(Records for the task begins)
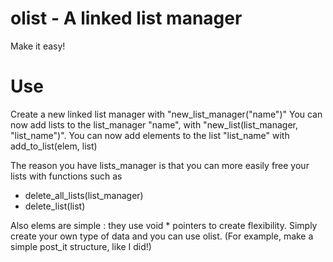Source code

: # olist - A linked list manager
   Make it easy!

# Use

Create a new linked list manager with "new_list_manager("name")"
You can now add lists to the list_manager "name", with "new_list(list_manager, "list_name")".
You can now add elements to the list "list_name" with add_to_list(elem, list)

The reason you have lists_manager is that you can more easily free your lists with functions such as
- delete_all_lists(list_manager)
- delete_list(list)

Also elems are simple : they use void * pointers to create flexibility. Simply create your own type of data and you can use olist. (For example, make a simple post_it structure, like I did!)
(Records for the task ends)
» Exercise aim
For the records above, count the lines holding the word "linked" and give only that number.

» Answer to the exercise
2